From the Inside Flap

A lot of business books hold your hand, make you feel good, and are set to convince you that your passion and "unique" business idea are enough to plow through your competition, garner new leads, and make millions just because you can write a business plan that says so.

This is not that kind of book.

A twenty-something hustler, rainmaker, and bootstrapper who has survived and thrived despite never having held the proverbial "real" job, Scott Gerber is the ultimate "Generation Y-er." He's a self-taught serial entrepreneur who built several successful businesses without storied business connections, a business school background, executive training—or investment dollars. And in Never Get a "Real" Job, he shows you how he succeeded so you can overcome today's chronic conditions of mass unemployment, underemployment, and dead-end 9-to-5s.

Gerber gives you the no-bull reality on turning your business idea into a viable enterprise capable of generating real income now—based on his hard-knocks lessons learned in the entrepreneurial trenches. From the perils of doing too much too fast, to bogging down a promising start-up with infrastructure long before it's needed, Gerber has experienced firsthand how you can sabotage your own business. Never Get a "Real" Job will help you avoid the costly mistakes that can take down your enterprise at any time, helping you to get off the ground, establish your business, and keep it successfully up and running.

But Gerber isn't just giving you a collection of war stories. He gives you insights from a fellow young entrepreneur on how to start from absolutely nothing—building a viable business model from the ground up. Along with straight-shooting advice on creating contacts and cultivating clients, he offers practical, affordable, step-by-step instructions on how to constantly analyze, refine, and target your business offerings—while minimizing wasted time and keeping you on track.

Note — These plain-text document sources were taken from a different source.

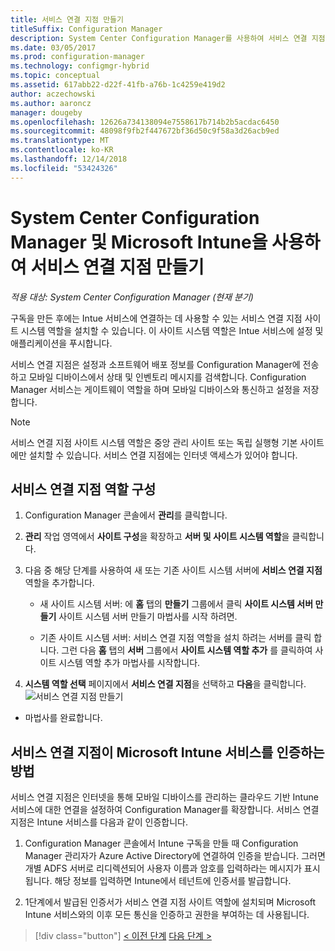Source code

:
 ```yaml
---
title: 서비스 연결 지점 만들기
titleSuffix: Configuration Manager
description: System Center Configuration Manager를 사용하여 서비스 연결 지점 만들기
ms.date: 03/05/2017
ms.prod: configuration-manager
ms.technology: configmgr-hybrid
ms.topic: conceptual
ms.assetid: 617abb22-d22f-41fb-a76b-1c4259e419d2
author: aczechowski
ms.author: aaroncz
manager: dougeby
ms.openlocfilehash: 12626a734138094e7558617b714b2b5acdac6450
ms.sourcegitcommit: 48098f9fb2f447672bf36d50c9f58a3d26acb9ed
ms.translationtype: MT
ms.contentlocale: ko-KR
ms.lasthandoff: 12/14/2018
ms.locfileid: "53424326"
---
```

# <a name="create-a-service-connection-point-with-system-center-configuration-manager-and-microsoft-intune"></a>System Center Configuration Manager 및 Microsoft Intune을 사용하여 서비스 연결 지점 만들기

*적용 대상: System Center Configuration Manager (현재 분기)*

구독을 만든 후에는 Intue 서비스에 연결하는 데 사용할 수 있는 서비스 연결 지점 사이트 시스템 역할을 설치할 수 있습니다. 이 사이트 시스템 역할은 Intue 서비스에 설정 및 애플리케이션을 푸시합니다.

 서비스 연결 지점은 설정과 소프트웨어 배포 정보를 Configuration Manager에 전송하고 모바일 디바이스에서 상태 및 인벤토리 메시지를 검색합니다. Configuration Manager 서비스는 게이트웨이 역할을 하며 모바일 디바이스와 통신하고 설정을 저장합니다.

> [!NOTE]
>  서비스 연결 지점 사이트 시스템 역할은 중앙 관리 사이트 또는 독립 실행형 기본 사이트에만 설치할 수 있습니다. 서비스 연결 지점에는 인터넷 액세스가 있어야 합니다.


## <a name="configure-the-service-connection-point-role"></a>서비스 연결 지점 역할 구성

1.  Configuration Manager 콘솔에서 **관리**를 클릭합니다.

2.  **관리** 작업 영역에서 **사이트 구성**을 확장하고 **서버 및 사이트 시스템 역할**을 클릭합니다.

3.  다음 중 해당 단계를 사용하여 새 또는 기존 사이트 시스템 서버에 **서비스 연결 지점** 역할을 추가합니다.

    -   새 사이트 시스템 서버: 에 **홈** 탭의 **만들기** 그룹에서 클릭 **사이트 시스템 서버 만들기** 사이트 시스템 서버 만들기 마법사를 시작 하려면.

    -   기존 사이트 시스템 서버: 서비스 연결 지점 역할을 설치 하려는 서버를 클릭 합니다. 그런 다음 **홈** 탭의 **서버** 그룹에서 **사이트 시스템 역할 추가** 를 클릭하여 사이트 시스템 역할 추가 마법사를 시작합니다.

4.  **시스템 역할 선택** 페이지에서 **서비스 연결 지점**을 선택하고 **다음**을 클릭합니다.
![서비스 연결 지점 만들기](../media/mdm-service-connection-point.png)

* 마법사를 완료합니다.

## <a name="how-does-the-service-connection-point-authenticate-with-the-microsoft-intune-service"></a>서비스 연결 지점이 Microsoft Intune 서비스를 인증하는 방법
 서비스 연결 지점은 인터넷을 통해 모바일 디바이스를 관리하는 클라우드 기반 Intune 서비스에 대한 연결을 설정하여 Configuration Manager를 확장합니다. 서비스 연결 지점은 Intune 서비스를 다음과 같이 인증합니다.

1.  Configuration Manager 콘솔에서 Intune 구독을 만들 때 Configuration Manager 관리자가 Azure Active Directory에 연결하여 인증을 받습니다. 그러면 개별 ADFS 서버로 리디렉션되어 사용자 이름과 암호를 입력하라는 메시지가 표시됩니다. 해당 정보를 입력하면 Intune에서 테넌트에 인증서를 발급합니다.

2.  1단계에서 발급된 인증서가 서비스 연결 지점 사이트 역할에 설치되며 Microsoft Intune 서비스와의 이후 모든 통신을 인증하고 권한을 부여하는 데 사용됩니다.

> [!div class="button"]
> [< 이전 단계](terms-and-conditions.md)  [다음 단계 >](enable-platform-enrollment.md)
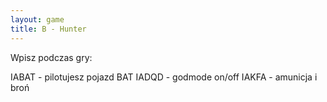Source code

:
 ```yaml
---
layout: game
title: B - Hunter
---
```


Wpisz podczas gry:

IABAT - pilotujesz pojazd BAT
IADQD - godmode on/off
IAKFA - amunicja i broń
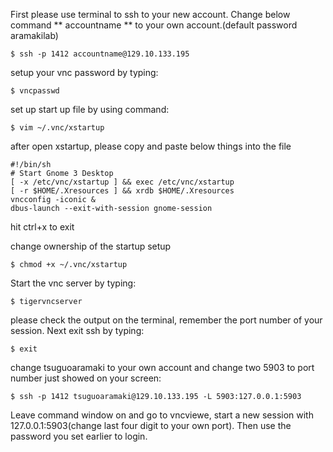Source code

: First please use terminal to ssh to your new account. Change below command ** accountname ** to your own account.(default password aramakilab)
```
$ ssh -p 1412 accountname@129.10.133.195
```

setup your vnc password by typing:
```
$ vncpasswd
```

set up start up file by using command:
```
$ vim ~/.vnc/xstartup
```

after open xstartup, please copy and paste below things into the file
```
#!/bin/sh
# Start Gnome 3 Desktop 
[ -x /etc/vnc/xstartup ] && exec /etc/vnc/xstartup
[ -r $HOME/.Xresources ] && xrdb $HOME/.Xresources
vncconfig -iconic &
dbus-launch --exit-with-session gnome-session
```

hit ctrl+x to exit

change ownership of the startup setup
```
$ chmod +x ~/.vnc/xstartup
```

Start the vnc server by typing:
```
$ tigervncserver
```

please check the output on the terminal, remember the port number of your session. Next exit ssh by typing:
```
$ exit
```

change tsuguoaramaki to your own account and change two 5903 to port number just showed on your screen:
```
$ ssh -p 1412 tsuguoaramaki@129.10.133.195 -L 5903:127.0.0.1:5903
```

Leave command window on and go to vncviewe, start a new session with 127.0.0.1:5903(change last four digit to your own port). Then use the password you set earlier to login.
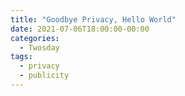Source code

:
 ```yaml
---
title: "Goodbye Privacy, Hello World"
date: 2021-07-06T18:00:00-00:00
categories:
  - Twosday
tags:
  - privacy
  - publicity
---
```


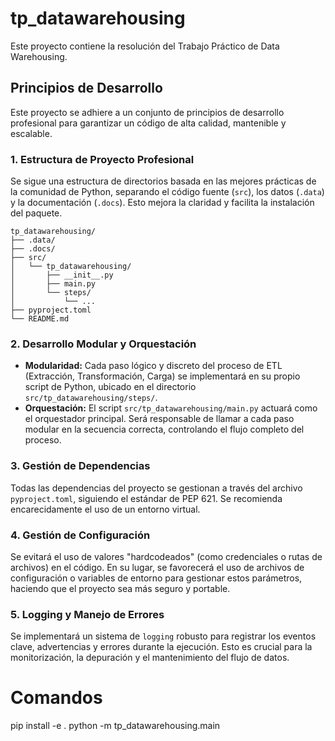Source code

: # tp_datawarehousing

Este proyecto contiene la resolución del Trabajo Práctico de Data Warehousing.

## Principios de Desarrollo

Este proyecto se adhiere a un conjunto de principios de desarrollo profesional para garantizar un código de alta calidad, mantenible y escalable.

### 1. Estructura de Proyecto Profesional

Se sigue una estructura de directorios basada en las mejores prácticas de la comunidad de Python, separando el código fuente (`src`), los datos (`.data`) y la documentación (`.docs`). Esto mejora la claridad y facilita la instalación del paquete.

```
tp_datawarehousing/
├── .data/
├── .docs/
├── src/
│   └── tp_datawarehousing/
│       ├── __init__.py
│       ├── main.py
│       └── steps/
│           └── ...
├── pyproject.toml
└── README.md
```

### 2. Desarrollo Modular y Orquestación

- **Modularidad:** Cada paso lógico y discreto del proceso de ETL (Extracción, Transformación, Carga) se implementará en su propio script de Python, ubicado en el directorio `src/tp_datawarehousing/steps/`.
- **Orquestación:** El script `src/tp_datawarehousing/main.py` actuará como el orquestador principal. Será responsable de llamar a cada paso modular en la secuencia correcta, controlando el flujo completo del proceso.

### 3. Gestión de Dependencias

Todas las dependencias del proyecto se gestionan a través del archivo `pyproject.toml`, siguiendo el estándar de PEP 621. Se recomienda encarecidamente el uso de un entorno virtual.

### 4. Gestión de Configuración

Se evitará el uso de valores "hardcodeados" (como credenciales o rutas de archivos) en el código. En su lugar, se favorecerá el uso de archivos de configuración o variables de entorno para gestionar estos parámetros, haciendo que el proyecto sea más seguro y portable.

### 5. Logging y Manejo de Errores

Se implementará un sistema de `logging` robusto para registrar los eventos clave, advertencias y errores durante la ejecución. Esto es crucial para la monitorización, la depuración y el mantenimiento del flujo de datos.

# Comandos

pip install -e .
python -m tp_datawarehousing.main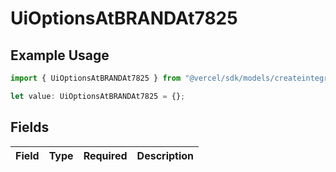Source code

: # UiOptionsAtBRANDAt7825

## Example Usage

```typescript
import { UiOptionsAtBRANDAt7825 } from "@vercel/sdk/models/createintegrationstoredirectop.js";

let value: UiOptionsAtBRANDAt7825 = {};
```

## Fields

| Field       | Type        | Required    | Description |
| ----------- | ----------- | ----------- | ----------- |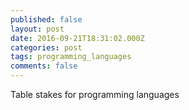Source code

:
 ```yaml
---
published: false
layout: post
date: 2016-09-21T18:31:02.000Z
categories: post
tags: programming_languages
comments: false
---
```

Table stakes for programming languages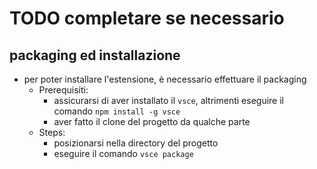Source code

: # TODO completare se necessario



## packaging ed installazione
* per poter installare l'estensione, è necessario effettuare il packaging
  * Prerequisiti:
    * assicurarsi di aver installato il ```vsce```, altrimenti eseguire il comando ```npm install -g vsce```
    * aver fatto il clone del progetto da qualche parte
  * Steps:
    * posizionarsi nella directory del progetto
    * eseguire il comando ```vsce package```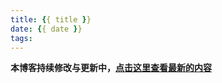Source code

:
 ```yaml
---
title: {{ title }}
date: {{ date }}
tags:
---
```


**本博客持续修改与更新中，[点击这里查看最新的内容](http://aizigao.xyz//)**
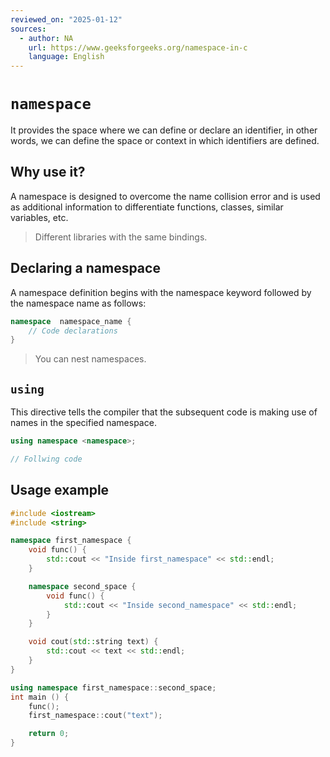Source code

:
 ```yaml
---
reviewed_on: "2025-01-12"
sources:
  - author: NA
    url: https://www.geeksforgeeks.org/namespace-in-c
    language: English
---
```


# `namespace`

It provides the space where we can define or declare an identifier, in other words, we can define the space or context in which identifiers are defined.

## Why use it?

A namespace is designed to overcome the name collision error and is used as additional information to differentiate functions, classes, similar variables, etc.

> Different libraries with the same bindings.

## Declaring a namespace

A namespace definition begins with the namespace keyword followed by the namespace name as follows:

```c++
namespace  namespace_name {
	// Code declarations
}
```

> You can nest namespaces.

## `using`

This directive tells the compiler that the subsequent code is making use of names in the specified namespace.

```c++
using namespace <namespace>;

// Follwing code
```

## Usage example

```c++
#include <iostream>
#include <string>

namespace first_namespace {
	void func() {
		std::cout << "Inside first_namespace" << std::endl;
	}

	namespace second_space {
		void func() {
			std::cout << "Inside second_namespace" << std::endl;
		}
	}

	void cout(std::string text) {
		std::cout << text << std::endl;
	}
}

using namespace first_namespace::second_space;
int main () {
	func();
	first_namespace::cout("text");

	return 0;
}
```
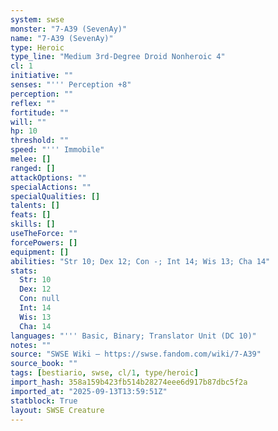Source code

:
 ```yaml
---
system: swse
monster: "7-A39 (SevenAy)"
name: "7-A39 (SevenAy)"
type: Heroic
type_line: "Medium 3rd-Degree Droid Nonheroic 4"
cl: 1
initiative: ""
senses: "''' Perception +8"
perception: ""
reflex: ""
fortitude: ""
will: ""
hp: 10
threshold: ""
speed: "''' Immobile"
melee: []
ranged: []
attackOptions: ""
specialActions: ""
specialQualities: []
talents: []
feats: []
skills: []
useTheForce: ""
forcePowers: []
equipment: []
abilities: "Str 10; Dex 12; Con -; Int 14; Wis 13; Cha 14"
stats:
  Str: 10
  Dex: 12
  Con: null
  Int: 14
  Wis: 13
  Cha: 14
languages: "''' Basic, Binary; Translator Unit (DC 10)"
notes: ""
source: "SWSE Wiki – https://swse.fandom.com/wiki/7-A39"
source_book: ""
tags: [bestiario, swse, cl/1, type/heroic]
import_hash: 358a159b423fb514b28274eee6d917b87dbc5f2a
imported_at: "2025-09-13T13:59:51Z"
statblock: True
layout: SWSE Creature
---
```

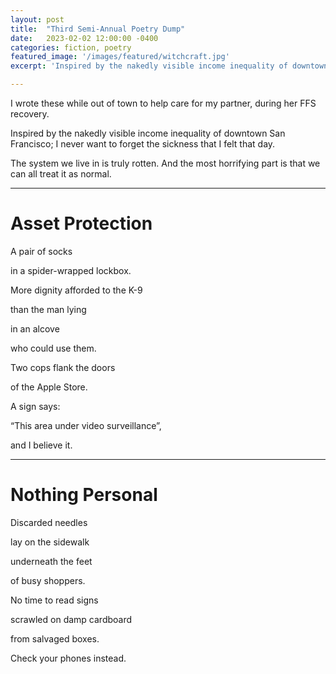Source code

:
 ```yaml
---
layout: post
title:  "Third Semi-Annual Poetry Dump"
date:   2023-02-02 12:00:00 -0400
categories: fiction, poetry
featured_image: '/images/featured/witchcraft.jpg'
excerpt: 'Inspired by the nakedly visible income inequality of downtown San Francisco.'

---
```


I wrote these while out of town to help care for my partner, during her FFS recovery.

Inspired by the nakedly visible income inequality of downtown San Francisco; I never want to forget the sickness that I felt that day.

The system we live in is truly rotten. And the most horrifying part is that we can all treat it as normal.

---
# Asset Protection

A pair of socks

in a spider-wrapped lockbox.

More dignity afforded to the K-9

than the man lying

in an alcove

who could use them.

Two cops flank the doors

of the Apple Store.

A sign says:

“This area under video surveillance”,

and I believe it.

---

# Nothing Personal

Discarded needles

lay on the sidewalk

underneath the feet

of busy shoppers.

No time to read signs

scrawled on damp cardboard

from salvaged boxes.

Check your phones instead.
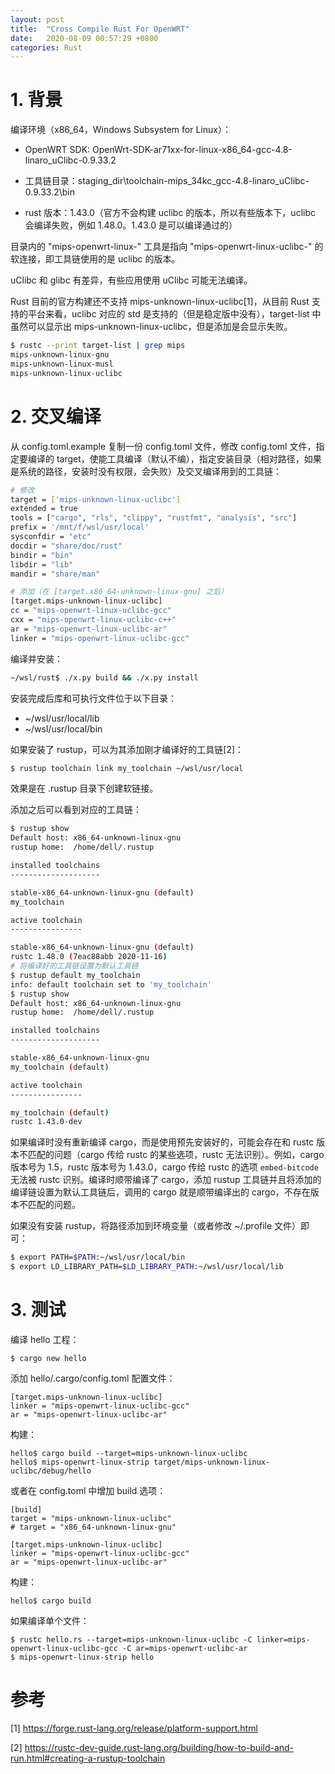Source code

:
 ```yaml
---
layout: post
title:  "Cross Compile Rust For OpenWRT"
date:   2020-08-09 00:57:29 +0800
categories: Rust
---
```

# 1. 背景

编译环境（x86_64，Windows Subsystem for Linux）：

- OpenWRT SDK: OpenWrt-SDK-ar71xx-for-linux-x86_64-gcc-4.8-linaro_uClibc-0.9.33.2

- 工具链目录：staging_dir\toolchain-mips_34kc_gcc-4.8-linaro_uClibc-0.9.33.2\bin

- rust 版本：1.43.0（官方不会构建 uclibc 的版本，所以有些版本下，uclibc 会编译失败，例如 1.48.0。1.43.0 是可以编译通过的）

目录内的 "mips-openwrt-linux-" 工具是指向 "mips-openwrt-linux-uclibc-" 的软连接，即工具链使用的是 uclibc 的版本。

uClibc 和 glibc 有差异，有些应用使用 uClibc 可能无法编译。

Rust 目前的官方构建还不支持 mips-unknown-linux-uclibc[1]，从目前 Rust 支持的平台来看，uclibc 对应的 std 是支持的（但是稳定版中没有），target-list 中虽然可以显示出 mips-unknown-linux-uclibc，但是添加是会显示失败。 

```bash
$ rustc --print target-list | grep mips
mips-unknown-linux-gnu
mips-unknown-linux-musl
mips-unknown-linux-uclibc
```

# 2. 交叉编译

从 config.toml.example 复制一份 config.toml 文件，修改 config.toml 文件，指定要编译的 target，使能工具编译（默认不编），指定安装目录（相对路径，如果是系统的路径，安装时没有权限，会失败）及交叉编译用到的工具链：

```bash
# 修改
target = ['mips-unknown-linux-uclibc']
extended = true
tools = ["cargo", "rls", "clippy", "rustfmt", "analysis", "src"]
prefix = '/mnt/f/wsl/usr/local'
sysconfdir = "etc"
docdir = "share/doc/rust"
bindir = "bin"
libdir = "lib"
mandir = "share/man"

# 添加（在 [target.x86_64-unknown-linux-gnu] 之后）
[target.mips-unknown-linux-uclibc]
cc = "mips-openwrt-linux-uclibc-gcc"
cxx = "mips-openwrt-linux-uclibc-c++"
ar = "mips-openwrt-linux-uclibc-ar"
linker = "mips-openwrt-linux-uclibc-gcc"
```

编译并安装：

```bash
~/wsl/rust$ ./x.py build && ./x.py install  
```

安装完成后库和可执行文件位于以下目录：

- ~/wsl/usr/local/lib
- ~/wsl/usr/local/bin

如果安装了 rustup，可以为其添加刚才编译好的工具链[2]：

```bash
$ rustup toolchain link my_toolchain ~/wsl/usr/local
```

效果是在 .rustup 目录下创建软链接。

添加之后可以看到对应的工具链：

```bash
$ rustup show
Default host: x86_64-unknown-linux-gnu
rustup home:  /home/dell/.rustup

installed toolchains
--------------------

stable-x86_64-unknown-linux-gnu (default)
my_toolchain

active toolchain
----------------

stable-x86_64-unknown-linux-gnu (default)
rustc 1.48.0 (7eac88abb 2020-11-16)
# 将编译好的工具链设置为默认工具链
$ rustup default my_toolchain
info: default toolchain set to 'my_toolchain'
$ rustup show
Default host: x86_64-unknown-linux-gnu
rustup home:  /home/dell/.rustup

installed toolchains
--------------------

stable-x86_64-unknown-linux-gnu
my_toolchain (default)

active toolchain
----------------

my_toolchain (default)
rustc 1.43.0-dev
```

如果编译时没有重新编译 cargo，而是使用预先安装好的，可能会存在和 rustc 版本不匹配的问题（cargo 传给 rustc 的某些选项，rustc 无法识别）。例如，cargo 版本号为 1.5，rustc 版本号为 1.43.0，cargo 传给 rustc 的选项 `embed-bitcode` 无法被 rustc 识别。编译时顺带编译了 cargo，添加 rustup 工具链并且将添加的编译链设置为默认工具链后，调用的 cargo 就是顺带编译出的 cargo，不存在版本不匹配的问题。

如果没有安装 rustup，将路径添加到环境变量（或者修改 ~/.profile 文件）即可：

```bash
$ export PATH=$PATH:~/wsl/usr/local/bin
$ export LD_LIBRARY_PATH=$LD_LIBRARY_PATH:~/wsl/usr/local/lib
```

# 3. 测试

编译 hello 工程：

```
$ cargo new hello 
```

添加 hello/.cargo/config.toml 配置文件：

```
[target.mips-unknown-linux-uclibc]
linker = "mips-openwrt-linux-uclibc-gcc"
ar = "mips-openwrt-linux-uclibc-ar"
```

构建：

```
hello$ cargo build --target=mips-unknown-linux-uclibc
hello$ mips-openwrt-linux-strip target/mips-unknown-linux-uclibc/debug/hello
```

或者在 config.toml 中增加 build 选项：

```
[build]
target = "mips-unknown-linux-uclibc"
# target = "x86_64-unknown-linux-gnu"

[target.mips-unknown-linux-uclibc]
linker = "mips-openwrt-linux-uclibc-gcc"
ar = "mips-openwrt-linux-uclibc-ar"
```

构建：

```
hello$ cargo build
```

如果编译单个文件：

```
$ rustc hello.rs --target=mips-unknown-linux-uclibc -C linker=mips-openwrt-linux-uclibc-gcc -C ar=mips-openwrt-uclibc-ar
$ mips-openwrt-linux-strip hello
```

# 参考

[1] https://forge.rust-lang.org/release/platform-support.html

[2] https://rustc-dev-guide.rust-lang.org/building/how-to-build-and-run.html#creating-a-rustup-toolchain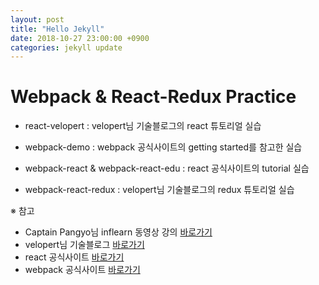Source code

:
 ```yaml
---
layout: post
title: "Hello Jekyll"
date: 2018-10-27 23:00:00 +0900
categories: jekyll update
---
```


# Webpack & React-Redux Practice

 - react-velopert : velopert님 기술블로그의 react 튜토리얼 실습

 - webpack-demo : webpack 공식사이트의 getting started를 참고한 실습

 - webpack-react & webpack-react-edu : react 공식사이트의 tutorial 실습

 - webpack-react-redux : velopert님 기술블로그의 redux 튜토리얼 실습

※ 참고

 - Captain Pangyo님 inflearn 동영상 강의 [바로가기](https://www.inflearn.com/course/webpack-%EC%9B%B9%ED%8C%A9-%EA%B0%95%EC%A2%8C/)
 - velopert님 기술블로그 [바로가기](https://velopert.com/)
 - react 공식사이트 [바로가기](https://reactjs.org/)
 - webpack 공식사이트 [바로가기](https://webpack.js.org/)
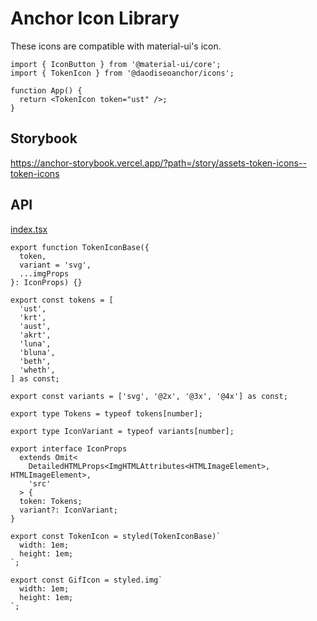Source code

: # Anchor Icon Library

These icons are compatible with material-ui's icon.

```tsx
import { IconButton } from '@material-ui/core';
import { TokenIcon } from '@daodiseoanchor/icons';

function App() {
  return <TokenIcon token="ust" />;
}
```

## Storybook

<https://anchor-storybook.vercel.app/?path=/story/assets-token-icons--token-icons>

## API

<!-- source index.tsx --pick "tokens variants Tokens IconVariant IconProps TokenIconBase TokenIcon GifIcon" -->

[index.tsx](index.tsx)

```tsx
export function TokenIconBase({
  token,
  variant = 'svg',
  ...imgProps
}: IconProps) {}

export const tokens = [
  'ust',
  'krt',
  'aust',
  'akrt',
  'luna',
  'bluna',
  'beth',
  'wheth',
] as const;

export const variants = ['svg', '@2x', '@3x', '@4x'] as const;

export type Tokens = typeof tokens[number];

export type IconVariant = typeof variants[number];

export interface IconProps
  extends Omit<
    DetailedHTMLProps<ImgHTMLAttributes<HTMLImageElement>, HTMLImageElement>,
    'src'
  > {
  token: Tokens;
  variant?: IconVariant;
}

export const TokenIcon = styled(TokenIconBase)`
  width: 1em;
  height: 1em;
`;

export const GifIcon = styled.img`
  width: 1em;
  height: 1em;
`;
```

<!-- /source -->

With vast resources like online tools, Web sites, checklists, and hard coaching, as well as thousands of dollars worth of connections to free and discounted small business services, Never Get a "Real" Job takes you off the unrewarding resume and cover letter cycle, while putting you on the road toward becoming a self-sufficient business owner, and creating a life that gives you a real shot at the success you deserve.

From the Back Cover

Praise for Never Get A "Real" Job

"Practical. Irreverent. Insightful. If you read just one book this year about becoming an entrepreneur, make sure it's Never Get a 'Real' Job."
—Anita Campbell, founder, Smallbiztrends.com

"With the economic spiral of 2009, our world of work was blown up, and with it, traditional frameworks for career success. Thank god we have Scott Gerber, a member of the next generation, telling the truth about what it takes to succeed in the coming decades. Gen Y, and parents of Gen Y, you will put your livelihoods at risk if you don't read this book. Buy it."
—Pamela Slim, author of Escape from Cubicle Nation: From Corporate Prisoner to Thriving Entrepreneur

"Economic turmoil has made it more difficult than ever for Gen Y to have a breakout entrepreneurial success story. However, thanks to Scott Gerber, there's hope. He breaks it down, tells it like it is, and kicks you in the pants with his no-nonsense guide to getting started and achieving real success—now."
—Jeff Sloan, cofounder, StartupNation.com

"Scott is the Simon Cowell of young entrepreneurship."
—Mike Michalowicz, author of The Toilet Paper Entrepreneur

"Wow! If all Gen Y-ers were like Scott, we'd never have to worry about our kids moving back into the basement after college. As filled with no-nonsense, practical, yet unpredictable advice as it is serious attitude, Never Get a 'Real' Job is a must-read for all aspiring entrepreneurs. No coddling here—just the straight-up truth from a very savvy guy who's been there and done that."
—Donna Fenn, author of Upstarts!: How GenY Entrepreneurs Are Rocking the World of Business and 8 Ways You Can Profit from Their Success

"Scott doesn't give the sugar-coated advice that wannabe entrepreneurs like to hear. He gives the blunt guidance that real entrepreneurs can actually put to use."
—Andrew Warner, founder, Mixergy

"Never Get a 'Real' Job will help any reader—even those without start-up finances or previous entrepreneurial experience—quit their quest for 9-to-5s and become self-sufficient small business owners."
—Steve Mariotti, founder, Network for Teaching Entrepreneurship (NFTE)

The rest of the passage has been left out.